**INPUT:**
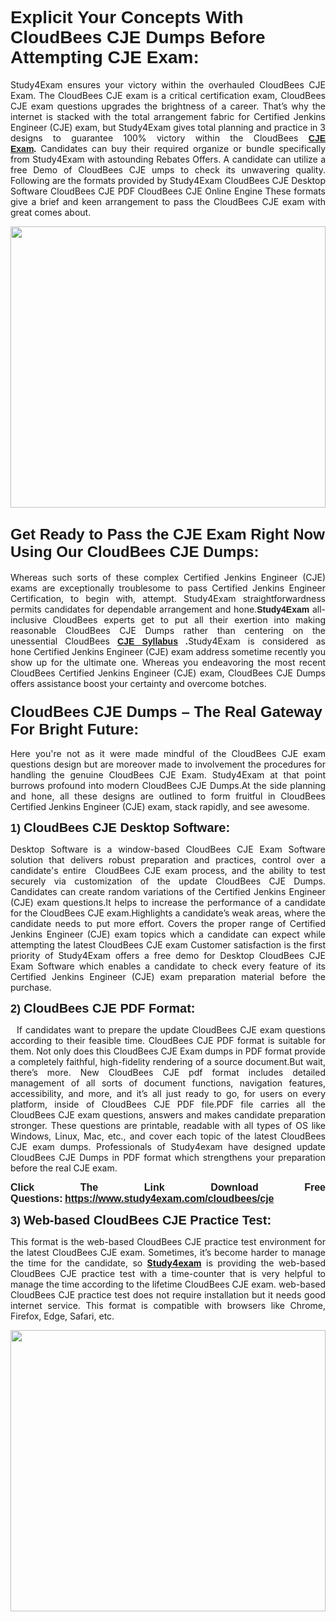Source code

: <h1><span style="font-family:Tahoma,Geneva,sans-serif;"><strong>Explicit Your Concepts With CloudBees CJE Dumps Before Attempting CJE Exam:</strong></span></h1>

<p style="text-align: justify;">Study4Exam ensures your victory within the overhauled CloudBees CJE Exam. The CloudBees CJE exam is a critical certification exam, CloudBees CJE exam questions upgrades the brightness of a career. That’s why the internet is stacked with the total arrangement fabric for Certified Jenkins Engineer (CJE) exam, but Study4Exam gives total planning and practice in 3 designs to guarantee 100% victory within the CloudBees <span style="font-family:Tahoma,Geneva,sans-serif;"><strong><a href="https://www.study4exam.com/cloudbees/info/cje">CJE Exam</a>.</strong></span> Candidates can buy their required organize or bundle specifically from Study4Exam with astounding Rebates Offers. A candidate can utilize a free Demo of CloudBees CJE umps to check its unwavering quality. Following are the formats provided by Study4Exam CloudBees CJE Desktop Software CloudBees CJE PDF CloudBees CJE Online Engine These formats give a brief and keen arrangement to pass the CloudBees CJE exam with great comes about.</p>

<p style="text-align: justify;"><a href="https://www.study4exam.com/cloudbees/cje"><img alt="" src="https://lh3.googleusercontent.com/pw/ACtC-3cFD7SkYwi3eTPO7jM9fVJEQdExC_DEJBn4oU4f15p9tUH4fe5bKHE5FQpUslEhiu8Mg2Dww61IFunlDUMzvmC9T8WCnTfiJkLHVQsw7C7O7RvM50KNMhS_SP4BMp9V_l-2m8sXCfXVibgQU7pFPS0o=w1366-h604-no?authuser=0" style="width: 100%; height: 450px;" /></a></p>

<h2><span style="font-family:Tahoma,Geneva,sans-serif;"><span style="font-size:24px;"><strong>Get Ready to Pass the CJE Exam Right Now Using Our CloudBees CJE Dumps:</strong></span></span></h2>

<p style="text-align: justify;">Whereas such sorts of these complex Certified Jenkins Engineer (CJE) exams are exceptionally troublesome to pass Certified Jenkins Engineer Certification, to begin with, attempt. Study4Exam straightforwardness permits candidates for dependable arrangement and hone.<span style="font-family:Tahoma,Geneva,sans-serif;"><strong>Study4Exam</strong></span> all-inclusive CloudBees experts get to put all their exertion into making reasonable CloudBees CJE Dumps rather than centering on the unessential CloudBees <strong><span style="font-family:Tahoma,Geneva,sans-serif;"><a href="https://www.study4exam.com/cloudbees/syllabus/cje">CJE Syllabus</a></span> .</strong>Study4Exam is considered as hone Certified Jenkins Engineer (CJE) exam address sometime recently you show up for the ultimate one. Whereas you endeavoring the most recent CloudBees Certified Jenkins Engineer (CJE) exam, CloudBees CJE Dumps offers assistance boost your certainty and overcome botches.</p>

<ul>
</ul>

<h3><span style="font-family:Tahoma,Geneva,sans-serif;"><strong><span style="font-size:24px;">CloudBees CJE Dumps – The Real Gateway For Bright Future:</span></strong></span></h3>

<p style="text-align: justify;">Here you're not as it were made mindful of the CloudBees CJE exam questions design but are moreover made to involvement the procedures for handling the genuine CloudBees CJE Exam. Study4Exam at that point burrows profound into modern CloudBees CJE Dumps.At the side planning and hone, all these designs are outlined to form fruitful in CloudBees Certified Jenkins Engineer (CJE) exam, stack rapidly, and see awesome.</p>

<p style="text-align: justify;"><span style="font-family:Tahoma,Geneva,sans-serif;"><span style="font-size:18px;"><strong>1) </strong></span><span style="font-size:20px;"><strong>CloudBees CJE Desktop Software:</strong></span></span></p>

<p style="text-align: justify;">Desktop Software is a window-based CloudBees CJE Exam Software solution that delivers robust preparation and practices, control over a candidate's entire  CloudBees CJE exam process, and the ability to test securely via customization of the update CloudBees CJE Dumps. Candidates can create random variations of the Certified Jenkins Engineer (CJE) exam questions.It helps to increase the performance of a candidate for the CloudBees CJE exam.Highlights a candidate’s weak areas, where the candidate needs to put more effort. Covers the proper range of Certified Jenkins Engineer (CJE) exam topics which a candidate can expect while attempting the latest CloudBees CJE exam Customer satisfaction is the first priority of Study4Exam offers a free demo for Desktop CloudBees CJE Exam Software which enables a candidate to check every feature of its Certified Jenkins Engineer (CJE) exam preparation material before the purchase.</p>

<p style="text-align: justify;"><span style="font-family:Tahoma,Geneva,sans-serif;"><span style="font-size:18px;"><strong>2) </strong></span><span style="font-size:20px;"><strong>CloudBees CJE PDF Format:</strong></span></span></p>

<p style="text-align: justify;">  If candidates want to prepare the update CloudBees CJE exam questions according to their feasible time. CloudBees CJE PDF format is suitable for them. Not only does this CloudBees CJE Exam dumps in PDF format provide a completely faithful, high-fidelity rendering of a source document.But wait, there’s more. New CloudBees CJE pdf format includes detailed management of all sorts of document functions, navigation features, accessibility, and more, and it’s all just ready to go, for users on every platform, inside of CloudBees CJE PDF file.PDF file carries all the CloudBees CJE exam questions, answers and makes candidate preparation stronger. These questions are printable, readable with all types of OS like Windows, Linux, Mac, etc., and cover each topic of the latest CloudBees CJE exam dumps. Professionals of Study4exam have designed update CloudBees CJE Dumps in PDF format which strengthens your preparation before the real CJE exam.</p>

<p style="text-align: justify;"><strong><span style="font-size:16px;"><span style="font-family:Tahoma,Geneva,sans-serif;">Click The Link Download Free Questions:</span></span> <span style="font-family:Tahoma,Geneva,sans-serif;"><span style="font-size:16px;"><a href="https://www.study4exam.com/cloudbees/cje">https://www.study4exam.com/cloudbees/cje</a></span></span></strong></p>

<p style="text-align: justify;"><span style="font-family:Tahoma,Geneva,sans-serif;"><span style="font-size:18px;"><strong>3) </strong></span><span style="font-size:20px;"><strong>Web-based CloudBees CJE Practice Test: </strong></span></span></p>

<p style="text-align: justify;">This format is the web-based CloudBees CJE practice test environment for the latest CloudBees CJE exam. Sometimes, it’s become harder to manage the time for the candidate, so <strong><a href="https://www.study4exam.com/">Study4exam</a></strong> is providing the web-based CloudBees CJE practice test with a time-counter that is very helpful to manage the time according to the lifetime CloudBees CJE exam. web-based CloudBees CJE practice test does not require installation but it needs good internet service. This format is compatible with browsers like Chrome, Firefox, Edge, Safari, etc.</p>

<p style="text-align: justify;"><a href="https://www.study4exam.com/cloudbees-exams"><img alt="" src="https://lh3.googleusercontent.com/pw/ACtC-3eMlH57Km57seNlXHUcDt432CXvmA8whMgjP32KkYsSMIUx6lv-Nwozs1FvJn0pNdUgTFTYZlfk09S1DWAp1yse5IsYiSQ4aSMap0CQUWp_Gp3SbYgYISgK_kcW7DlNdl8wFvIXOTj35DuwGqFe90vN=w1019-h657-no?authuser=0" style="width: 100%; height: 450px;" /></a></p>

**ABOUT THIS EXERCISE:** Every line above is to be reproduced verbatim, and the pictures are to be omitted.

**ANSWER AREA:**
Source code

: <h1><span style="font-family:Tahoma,Geneva,sans-serif;"><strong>Explicit Your Concepts With CloudBees CJE Dumps Before Attempting CJE Exam:</strong></span></h1>

<p style="text-align: justify;">Study4Exam ensures your victory within the overhauled CloudBees CJE Exam. The CloudBees CJE exam is a critical certification exam, CloudBees CJE exam questions upgrades the brightness of a career. That’s why the internet is stacked with the total arrangement fabric for Certified Jenkins Engineer (CJE) exam, but Study4Exam gives total planning and practice in 3 designs to guarantee 100% victory within the CloudBees <span style="font-family:Tahoma,Geneva,sans-serif;"><strong><a href="https://www.study4exam.com/cloudbees/info/cje">CJE Exam</a>.</strong></span> Candidates can buy their required organize or bundle specifically from Study4Exam with astounding Rebates Offers. A candidate can utilize a free Demo of CloudBees CJE umps to check its unwavering quality. Following are the formats provided by Study4Exam CloudBees CJE Desktop Software CloudBees CJE PDF CloudBees CJE Online Engine These formats give a brief and keen arrangement to pass the CloudBees CJE exam with great comes about.</p>

<p style="text-align: justify;"><a href="https://www.study4exam.com/cloudbees/cje"><img alt="" src="https://lh3.googleusercontent.com/pw/ACtC-3cFD7SkYwi3eTPO7jM9fVJEQdExC_DEJBn4oU4f15p9tUH4fe5bKHE5FQpUslEhiu8Mg2Dww61IFunlDUMzvmC9T8WCnTfiJkLHVQsw7C7O7RvM50KNMhS_SP4BMp9V_l-2m8sXCfXVibgQU7pFPS0o=w1366-h604-no?authuser=0" style="width: 100%; height: 450px;" /></a></p>

<h2><span style="font-family:Tahoma,Geneva,sans-serif;"><span style="font-size:24px;"><strong>Get Ready to Pass the CJE Exam Right Now Using Our CloudBees CJE Dumps:</strong></span></span></h2>

<p style="text-align: justify;">Whereas such sorts of these complex Certified Jenkins Engineer (CJE) exams are exceptionally troublesome to pass Certified Jenkins Engineer Certification, to begin with, attempt. Study4Exam straightforwardness permits candidates for dependable arrangement and hone.<span style="font-family:Tahoma,Geneva,sans-serif;"><strong>Study4Exam</strong></span> all-inclusive CloudBees experts get to put all their exertion into making reasonable CloudBees CJE Dumps rather than centering on the unessential CloudBees <strong><span style="font-family:Tahoma,Geneva,sans-serif;"><a href="https://www.study4exam.com/cloudbees/syllabus/cje">CJE Syllabus</a></span> .</strong>Study4Exam is considered as hone Certified Jenkins Engineer (CJE) exam address sometime recently you show up for the ultimate one. Whereas you endeavoring the most recent CloudBees Certified Jenkins Engineer (CJE) exam, CloudBees CJE Dumps offers assistance boost your certainty and overcome botches.</p>

<ul>
</ul>

<h3><span style="font-family:Tahoma,Geneva,sans-serif;"><strong><span style="font-size:24px;">CloudBees CJE Dumps – The Real Gateway For Bright Future:</span></strong></span></h3>

<p style="text-align: justify;">Here you're not as it were made mindful of the CloudBees CJE exam questions design but are moreover made to involvement the procedures for handling the genuine CloudBees CJE Exam. Study4Exam at that point burrows profound into modern CloudBees CJE Dumps.At the side planning and hone, all these designs are outlined to form fruitful in CloudBees Certified Jenkins Engineer (CJE) exam, stack rapidly, and see awesome.</p>

<p style="text-align: justify;"><span style="font-family:Tahoma,Geneva,sans-serif;"><span style="font-size:18px;"><strong>1) </strong></span><span style="font-size:20px;"><strong>CloudBees CJE Desktop Software:</strong></span></span></p>

<p style="text-align: justify;">Desktop Software is a window-based CloudBees CJE Exam Software solution that delivers robust preparation and practices, control over a candidate's entire  CloudBees CJE exam process, and the ability to test securely via customization of the update CloudBees CJE Dumps. Candidates can create random variations of the Certified Jenkins Engineer (CJE) exam questions.It helps to increase the performance of a candidate for the CloudBees CJE exam.Highlights a candidate’s weak areas, where the candidate needs to put more effort. Covers the proper range of Certified Jenkins Engineer (CJE) exam topics which a candidate can expect while attempting the latest CloudBees CJE exam Customer satisfaction is the first priority of Study4Exam offers a free demo for Desktop CloudBees CJE Exam Software which enables a candidate to check every feature of its Certified Jenkins Engineer (CJE) exam preparation material before the purchase.</p>

<p style="text-align: justify;"><span style="font-family:Tahoma,Geneva,sans-serif;"><span style="font-size:18px;"><strong>2) </strong></span><span style="font-size:20px;"><strong>CloudBees CJE PDF Format:</strong></span></span></p>

<p style="text-align: justify;">  If candidates want to prepare the update CloudBees CJE exam questions according to their feasible time. CloudBees CJE PDF format is suitable for them. Not only does this CloudBees CJE Exam dumps in PDF format provide a completely faithful, high-fidelity rendering of a source document.But wait, there’s more. New CloudBees CJE pdf format includes detailed management of all sorts of document functions, navigation features, accessibility, and more, and it’s all just ready to go, for users on every platform, inside of CloudBees CJE PDF file.PDF file carries all the CloudBees CJE exam questions, answers and makes candidate preparation stronger. These questions are printable, readable with all types of OS like Windows, Linux, Mac, etc., and cover each topic of the latest CloudBees CJE exam dumps. Professionals of Study4exam have designed update CloudBees CJE Dumps in PDF format which strengthens your preparation before the real CJE exam.</p>

<p style="text-align: justify;"><strong><span style="font-size:16px;"><span style="font-family:Tahoma,Geneva,sans-serif;">Click The Link Download Free Questions:</span></span> <span style="font-family:Tahoma,Geneva,sans-serif;"><span style="font-size:16px;"><a href="https://www.study4exam.com/cloudbees/cje">https://www.study4exam.com/cloudbees/cje</a></span></span></strong></p>

<p style="text-align: justify;"><span style="font-family:Tahoma,Geneva,sans-serif;"><span style="font-size:18px;"><strong>3) </strong></span><span style="font-size:20px;"><strong>Web-based CloudBees CJE Practice Test: </strong></span></span></p>

<p style="text-align: justify;">This format is the web-based CloudBees CJE practice test environment for the latest CloudBees CJE exam. Sometimes, it’s become harder to manage the time for the candidate, so <strong><a href="https://www.study4exam.com/">Study4exam</a></strong> is providing the web-based CloudBees CJE practice test with a time-counter that is very helpful to manage the time according to the lifetime CloudBees CJE exam. web-based CloudBees CJE practice test does not require installation but it needs good internet service. This format is compatible with browsers like Chrome, Firefox, Edge, Safari, etc.</p>

<p style="text-align: justify;"><a href="https://www.study4exam.com/cloudbees-exams"><img alt="" src="https://lh3.googleusercontent.com/pw/ACtC-3eMlH57Km57seNlXHUcDt432CXvmA8whMgjP32KkYsSMIUx6lv-Nwozs1FvJn0pNdUgTFTYZlfk09S1DWAp1yse5IsYiSQ4aSMap0CQUWp_Gp3SbYgYISgK_kcW7DlNdl8wFvIXOTj35DuwGqFe90vN=w1019-h657-no?authuser=0" style="width: 100%; height: 450px;" /></a></p>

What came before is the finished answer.